WORK ITEM:
Among the entries below, the lines from the one with "than non-access-oriented donors." up to and including the one with "beispielsweise Veränderungen eines" are to be restated exactly, without pictures.

####

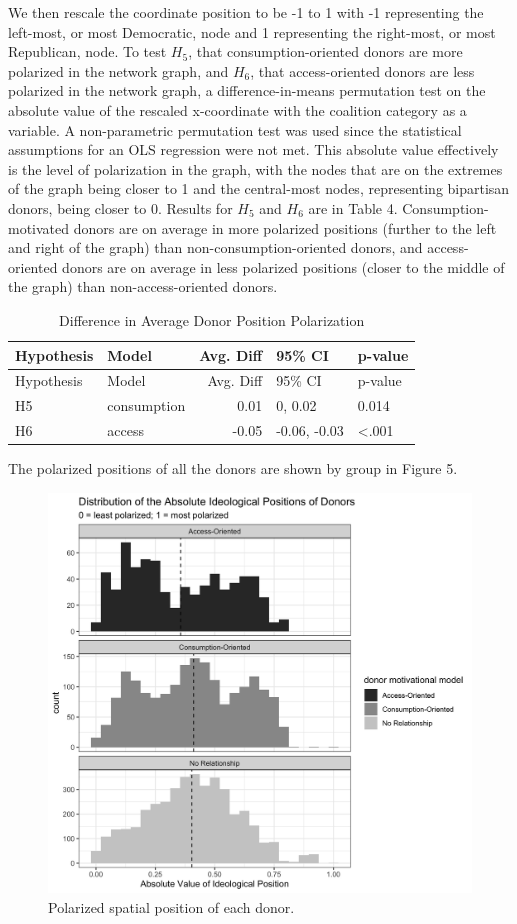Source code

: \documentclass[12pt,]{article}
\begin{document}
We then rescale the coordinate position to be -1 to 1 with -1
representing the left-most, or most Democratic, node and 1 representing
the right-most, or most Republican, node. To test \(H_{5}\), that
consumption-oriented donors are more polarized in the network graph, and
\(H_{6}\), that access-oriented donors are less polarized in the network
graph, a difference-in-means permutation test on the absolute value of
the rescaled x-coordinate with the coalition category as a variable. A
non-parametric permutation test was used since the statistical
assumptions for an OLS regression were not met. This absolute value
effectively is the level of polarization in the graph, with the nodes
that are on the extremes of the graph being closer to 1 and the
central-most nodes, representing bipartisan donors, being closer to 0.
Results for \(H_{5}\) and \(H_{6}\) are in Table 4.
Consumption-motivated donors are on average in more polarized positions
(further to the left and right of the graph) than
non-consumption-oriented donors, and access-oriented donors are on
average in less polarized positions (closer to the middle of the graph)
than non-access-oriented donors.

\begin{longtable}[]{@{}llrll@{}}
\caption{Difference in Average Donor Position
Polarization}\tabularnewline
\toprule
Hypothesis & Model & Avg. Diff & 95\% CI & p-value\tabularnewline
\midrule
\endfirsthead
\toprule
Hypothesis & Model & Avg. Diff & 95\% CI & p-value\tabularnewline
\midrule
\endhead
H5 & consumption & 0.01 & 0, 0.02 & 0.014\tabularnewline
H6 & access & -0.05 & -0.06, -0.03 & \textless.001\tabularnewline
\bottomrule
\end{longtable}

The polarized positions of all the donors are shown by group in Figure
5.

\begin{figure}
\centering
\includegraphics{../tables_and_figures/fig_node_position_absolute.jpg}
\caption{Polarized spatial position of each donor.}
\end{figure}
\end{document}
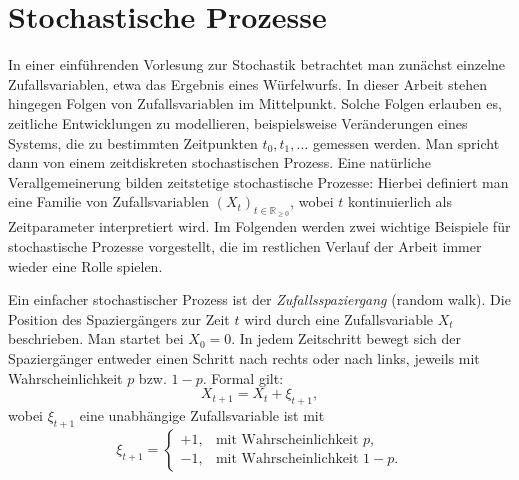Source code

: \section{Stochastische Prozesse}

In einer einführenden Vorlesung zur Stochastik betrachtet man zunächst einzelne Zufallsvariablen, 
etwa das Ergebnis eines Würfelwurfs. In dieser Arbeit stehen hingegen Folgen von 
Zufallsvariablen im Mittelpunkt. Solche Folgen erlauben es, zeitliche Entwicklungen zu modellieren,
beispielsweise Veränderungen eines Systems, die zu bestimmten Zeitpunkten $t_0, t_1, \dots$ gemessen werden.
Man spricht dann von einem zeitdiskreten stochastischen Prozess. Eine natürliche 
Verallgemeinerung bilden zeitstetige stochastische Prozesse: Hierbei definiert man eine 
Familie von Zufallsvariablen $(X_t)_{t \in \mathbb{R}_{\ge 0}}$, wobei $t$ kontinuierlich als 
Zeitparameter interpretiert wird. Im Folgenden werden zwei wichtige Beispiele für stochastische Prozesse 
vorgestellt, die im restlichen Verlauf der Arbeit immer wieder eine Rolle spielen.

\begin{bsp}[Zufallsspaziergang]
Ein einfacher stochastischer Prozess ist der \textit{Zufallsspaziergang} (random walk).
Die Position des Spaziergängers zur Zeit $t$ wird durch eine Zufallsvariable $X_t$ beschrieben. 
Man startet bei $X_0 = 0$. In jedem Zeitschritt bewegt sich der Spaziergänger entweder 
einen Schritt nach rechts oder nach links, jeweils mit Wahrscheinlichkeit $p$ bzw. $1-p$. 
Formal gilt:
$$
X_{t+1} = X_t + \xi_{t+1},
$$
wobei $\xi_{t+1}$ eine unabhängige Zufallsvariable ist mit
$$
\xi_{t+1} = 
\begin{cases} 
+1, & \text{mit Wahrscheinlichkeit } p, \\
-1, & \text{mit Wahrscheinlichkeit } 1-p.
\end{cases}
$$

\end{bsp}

####

EXERCISE SOLUTION:
than non-access-oriented donors.

\begin{longtable}[]{@{}llrll@{}}
\caption{Difference in Average Donor Position
Polarization}\tabularnewline
\toprule
Hypothesis & Model & Avg. Diff & 95\% CI & p-value\tabularnewline
\midrule
\endfirsthead
\toprule
Hypothesis & Model & Avg. Diff & 95\% CI & p-value\tabularnewline
\midrule
\endhead
H5 & consumption & 0.01 & 0, 0.02 & 0.014\tabularnewline
H6 & access & -0.05 & -0.06, -0.03 & \textless.001\tabularnewline
\bottomrule
\end{longtable}

The polarized positions of all the donors are shown by group in Figure
5.

\begin{figure}
\centering
\includegraphics{../tables_and_figures/fig_node_position_absolute.jpg}
\caption{Polarized spatial position of each donor.}
\end{figure}
\end{document}
Source code

: \section{Stochastische Prozesse}

In einer einführenden Vorlesung zur Stochastik betrachtet man zunächst einzelne Zufallsvariablen, 
etwa das Ergebnis eines Würfelwurfs. In dieser Arbeit stehen hingegen Folgen von 
Zufallsvariablen im Mittelpunkt. Solche Folgen erlauben es, zeitliche Entwicklungen zu modellieren,
beispielsweise Veränderungen eines Systems, die zu bestimmten Zeitpunkten $t_0, t_1, \dots$ gemessen werden.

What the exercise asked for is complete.